[Source data]
========================================================================

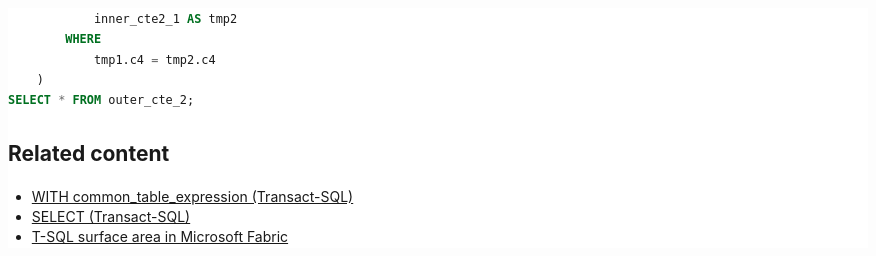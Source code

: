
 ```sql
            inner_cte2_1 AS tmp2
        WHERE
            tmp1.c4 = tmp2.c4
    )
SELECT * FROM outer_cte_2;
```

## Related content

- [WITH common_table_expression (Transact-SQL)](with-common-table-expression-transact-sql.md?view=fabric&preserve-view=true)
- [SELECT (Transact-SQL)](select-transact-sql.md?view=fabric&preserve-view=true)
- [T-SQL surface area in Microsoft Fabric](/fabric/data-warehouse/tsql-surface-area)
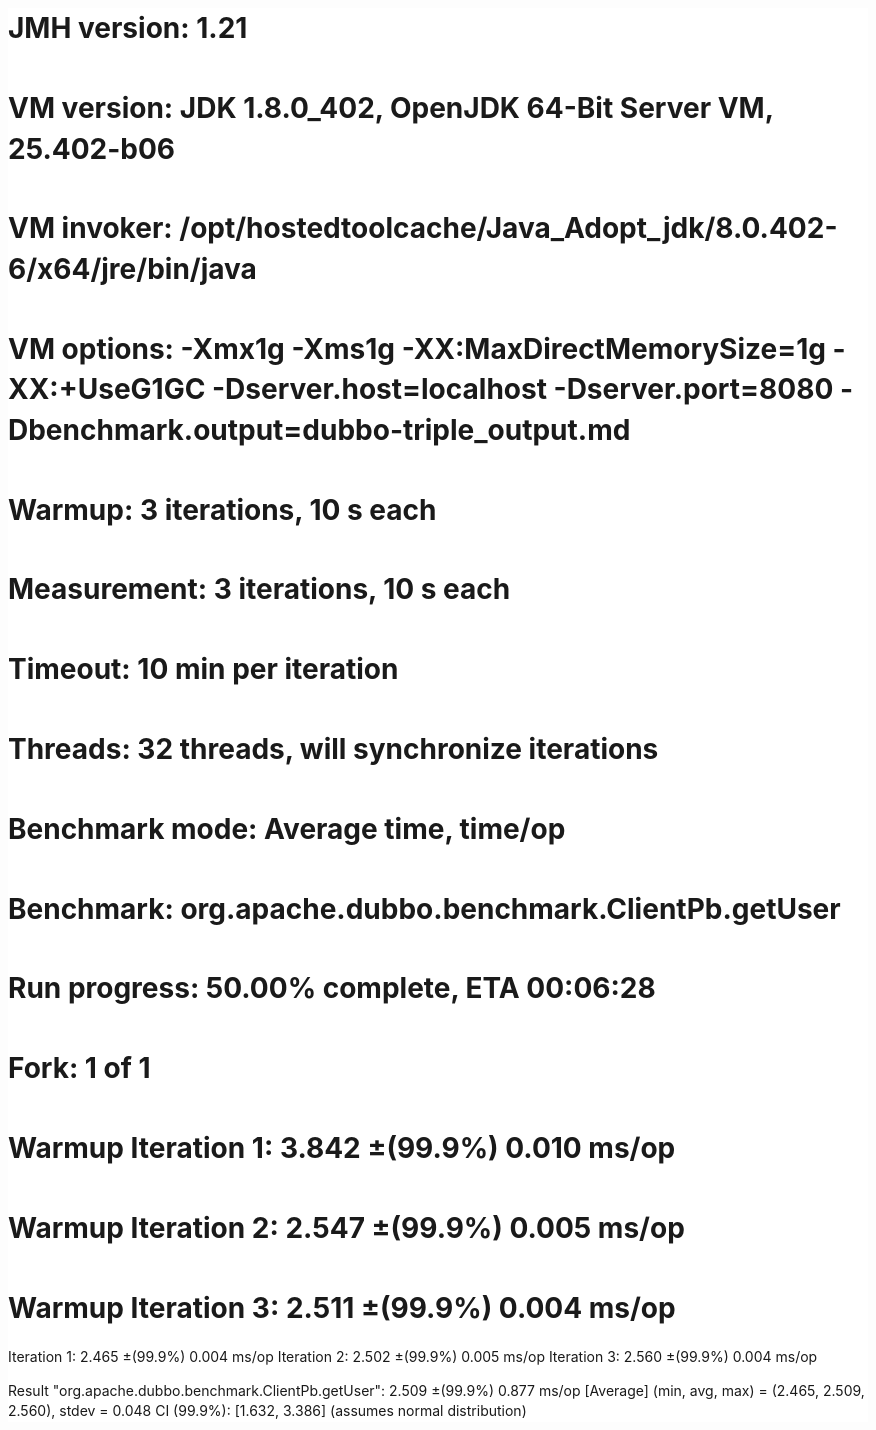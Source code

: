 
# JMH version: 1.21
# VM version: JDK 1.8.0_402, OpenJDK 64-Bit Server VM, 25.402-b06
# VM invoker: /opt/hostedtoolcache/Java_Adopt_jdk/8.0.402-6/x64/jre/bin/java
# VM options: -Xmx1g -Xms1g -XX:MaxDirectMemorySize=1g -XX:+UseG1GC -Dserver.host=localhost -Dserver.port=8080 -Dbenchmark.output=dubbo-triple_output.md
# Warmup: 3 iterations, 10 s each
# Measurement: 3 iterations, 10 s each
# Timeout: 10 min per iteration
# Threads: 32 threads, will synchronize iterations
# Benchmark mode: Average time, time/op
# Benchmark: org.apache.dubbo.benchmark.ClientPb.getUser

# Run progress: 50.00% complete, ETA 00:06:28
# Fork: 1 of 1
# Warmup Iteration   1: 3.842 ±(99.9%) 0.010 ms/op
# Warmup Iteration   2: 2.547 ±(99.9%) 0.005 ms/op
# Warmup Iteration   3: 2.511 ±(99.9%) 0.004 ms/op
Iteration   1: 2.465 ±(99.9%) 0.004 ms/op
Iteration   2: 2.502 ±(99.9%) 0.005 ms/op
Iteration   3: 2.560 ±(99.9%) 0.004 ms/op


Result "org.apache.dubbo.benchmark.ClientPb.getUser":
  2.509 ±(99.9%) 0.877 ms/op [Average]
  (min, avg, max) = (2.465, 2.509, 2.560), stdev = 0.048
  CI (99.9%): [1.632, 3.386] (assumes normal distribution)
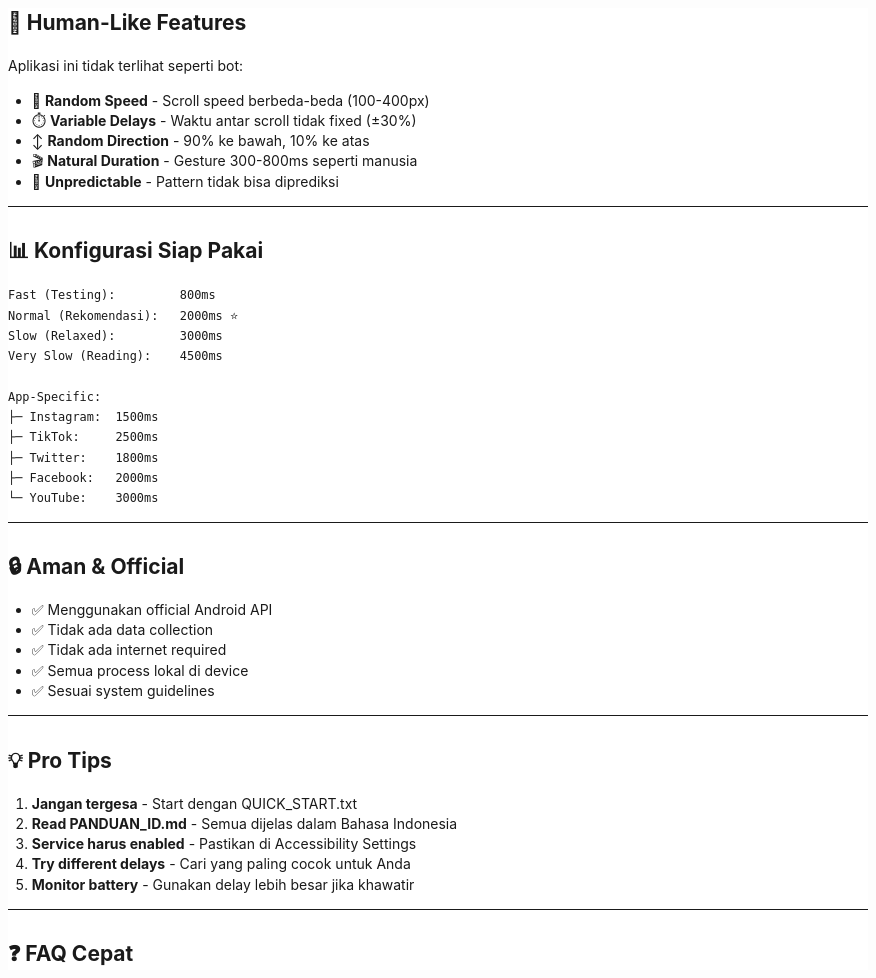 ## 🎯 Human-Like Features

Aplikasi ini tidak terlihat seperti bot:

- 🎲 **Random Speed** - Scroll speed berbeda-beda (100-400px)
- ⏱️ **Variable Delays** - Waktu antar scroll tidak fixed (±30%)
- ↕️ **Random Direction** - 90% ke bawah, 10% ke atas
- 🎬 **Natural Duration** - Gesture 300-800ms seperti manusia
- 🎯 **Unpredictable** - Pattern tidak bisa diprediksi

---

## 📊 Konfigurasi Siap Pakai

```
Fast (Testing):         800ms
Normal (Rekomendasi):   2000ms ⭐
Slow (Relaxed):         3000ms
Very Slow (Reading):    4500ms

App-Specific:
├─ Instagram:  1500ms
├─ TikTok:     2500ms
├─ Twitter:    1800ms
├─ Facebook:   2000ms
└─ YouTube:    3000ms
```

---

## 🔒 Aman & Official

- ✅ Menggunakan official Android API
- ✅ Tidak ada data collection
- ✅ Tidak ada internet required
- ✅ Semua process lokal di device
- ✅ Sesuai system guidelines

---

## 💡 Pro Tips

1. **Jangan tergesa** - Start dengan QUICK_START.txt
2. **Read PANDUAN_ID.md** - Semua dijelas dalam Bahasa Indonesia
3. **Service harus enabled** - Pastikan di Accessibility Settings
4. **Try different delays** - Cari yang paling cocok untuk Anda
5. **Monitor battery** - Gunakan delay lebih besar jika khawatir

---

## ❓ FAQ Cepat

========================================================================

▶ **TRY IT**
The answer must be an exact copy of the lines from the one containing "# Threads: 32" through the last line of the records, with no pictures included.

▶ **EXERCISE RESULT**
# Threads: 32 threads, will synchronize iterations
# Benchmark mode: Average time, time/op
# Benchmark: org.apache.dubbo.benchmark.ClientPb.getUser

# Run progress: 50.00% complete, ETA 00:06:28
# Fork: 1 of 1
# Warmup Iteration   1: 3.842 ±(99.9%) 0.010 ms/op
# Warmup Iteration   2: 2.547 ±(99.9%) 0.005 ms/op
# Warmup Iteration   3: 2.511 ±(99.9%) 0.004 ms/op
Iteration   1: 2.465 ±(99.9%) 0.004 ms/op
Iteration   2: 2.502 ±(99.9%) 0.005 ms/op
Iteration   3: 2.560 ±(99.9%) 0.004 ms/op


Result "org.apache.dubbo.benchmark.ClientPb.getUser":
  2.509 ±(99.9%) 0.877 ms/op [Average]
  (min, avg, max) = (2.465, 2.509, 2.560), stdev = 0.048
  CI (99.9%): [1.632, 3.386] (assumes normal distribution)
 ## 🎯 Human-Like Features

Aplikasi ini tidak terlihat seperti bot:

- 🎲 **Random Speed** - Scroll speed berbeda-beda (100-400px)
- ⏱️ **Variable Delays** - Waktu antar scroll tidak fixed (±30%)
- ↕️ **Random Direction** - 90% ke bawah, 10% ke atas
- 🎬 **Natural Duration** - Gesture 300-800ms seperti manusia
- 🎯 **Unpredictable** - Pattern tidak bisa diprediksi

---

## 📊 Konfigurasi Siap Pakai

```
Fast (Testing):         800ms
Normal (Rekomendasi):   2000ms ⭐
Slow (Relaxed):         3000ms
Very Slow (Reading):    4500ms

App-Specific:
├─ Instagram:  1500ms
├─ TikTok:     2500ms
├─ Twitter:    1800ms
├─ Facebook:   2000ms
└─ YouTube:    3000ms
```

---

## 🔒 Aman & Official

- ✅ Menggunakan official Android API
- ✅ Tidak ada data collection
- ✅ Tidak ada internet required
- ✅ Semua process lokal di device
- ✅ Sesuai system guidelines

---

## 💡 Pro Tips

1. **Jangan tergesa** - Start dengan QUICK_START.txt
2. **Read PANDUAN_ID.md** - Semua dijelas dalam Bahasa Indonesia
3. **Service harus enabled** - Pastikan di Accessibility Settings
4. **Try different delays** - Cari yang paling cocok untuk Anda
5. **Monitor battery** - Gunakan delay lebih besar jika khawatir

---

## ❓ FAQ Cepat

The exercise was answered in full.